The Contemporary genre is a rather raw form of dance that moves away form traditional rules, yet may borrow styles and poses from a wide variety of dance genres. This style portrays the world through the eyes of the dancer’s interpretation of the music.
This pose is suitable for a wide range of ages, although you will find that most contemporary dancers are in their teen. Feet are turned out. The front foot is on high releve (see dance terminology post) and both legs are bent. The back is arched, causing the arms, torso and front leg to form an S curve. Photograph this from behind and to the side of the dancer.
This pose can be done smiling at the camera, with the focus off camera of with a very serious face.

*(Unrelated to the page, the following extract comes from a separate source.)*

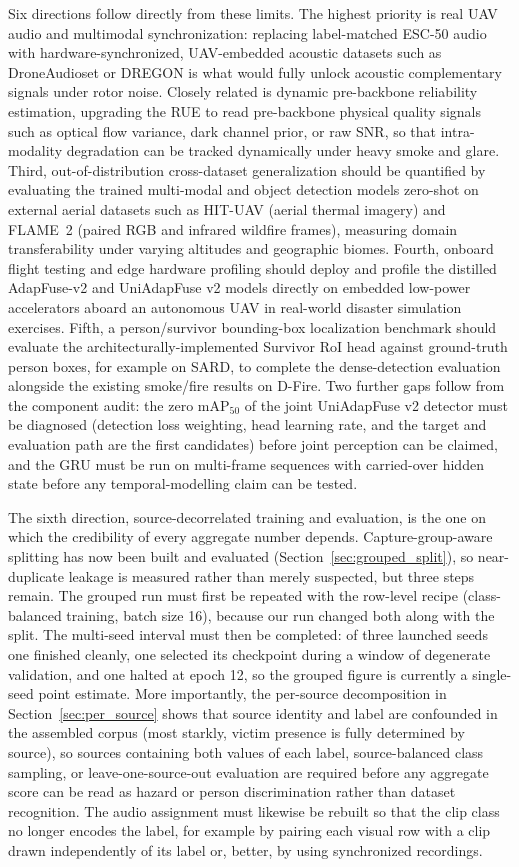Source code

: Six directions follow directly from these limits. The highest priority is real UAV audio and multimodal synchronization: replacing label-matched ESC-50 audio with hardware-synchronized, UAV-embedded acoustic datasets such as DroneAudioset or DREGON is what would fully unlock acoustic complementary signals under rotor noise. Closely related is dynamic pre-backbone reliability estimation, upgrading the RUE to read pre-backbone physical quality signals such as optical flow variance, dark channel prior, or raw SNR, so that intra-modality degradation can be tracked dynamically under heavy smoke and glare. Third, out-of-distribution cross-dataset generalization should be quantified by evaluating the trained multi-modal and object detection models zero-shot on external aerial datasets such as HIT-UAV (aerial thermal imagery) and FLAME~2 (paired RGB and infrared wildfire frames), measuring domain transferability under varying altitudes and geographic biomes. Fourth, onboard flight testing and edge hardware profiling should deploy and profile the distilled AdapFuse-v2 and UniAdapFuse v2 models directly on embedded low-power accelerators aboard an autonomous UAV in real-world disaster simulation exercises. Fifth, a person/survivor bounding-box localization benchmark should evaluate the architecturally-implemented Survivor RoI head against ground-truth person boxes, for example on SARD, to complete the dense-detection evaluation alongside the existing smoke/fire results on D-Fire. Two further gaps follow from the component audit: the zero $\mathrm{mAP}_{50}$ of the joint UniAdapFuse v2 detector must be diagnosed (detection loss weighting, head learning rate, and the target and evaluation path are the first candidates) before joint perception can be claimed, and the GRU must be run on multi-frame sequences with carried-over hidden state before any temporal-modelling claim can be tested.

The sixth direction, source-decorrelated training and evaluation, is the one on which the credibility of every aggregate number depends. Capture-group-aware splitting has now been built and evaluated (Section~\ref{sec:grouped_split}), so near-duplicate leakage is measured rather than merely suspected, but three steps remain. The grouped run must first be repeated with the row-level recipe (class-balanced training, batch size 16), because our run changed both along with the split. The multi-seed interval must then be completed: of three launched seeds one finished cleanly, one selected its checkpoint during a window of degenerate validation, and one halted at epoch 12, so the grouped figure is currently a single-seed point estimate. More importantly, the per-source decomposition in Section~\ref{sec:per_source} shows that source identity and label are confounded in the assembled corpus (most starkly, victim presence is fully determined by source), so sources containing both values of each label, source-balanced class sampling, or leave-one-source-out evaluation are required before any aggregate score can be read as hazard or person discrimination rather than dataset recognition. The audio assignment must likewise be rebuilt so that the clip class no longer encodes the label, for example by pairing each visual row with a clip drawn independently of its label or, better, by using synchronized recordings.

All are very contemporary. Have the dancer go down on one knee with the other leg extended to the side and turned out. Fingers are extended and the elbows are bent until the upper arms are, or are very nearly parallel with the floor. This pose does not work with low cut costumes for obvious reasons, but is a great contemporary pose if the costume has a high neckline.
A fun pose that borrows from Jazz. Works well for younger dancers. One leg is crossed behind the other. Pop the heel up high on the back foot. Both legs are turned out. NEVER have the feet face inwards. Both knees are slightly bent. Arms are down and bent at apporximately 90 degrees at the elbows. Fingers splayed like this are known as ‘jazz hands.’ Big smile for Grandma.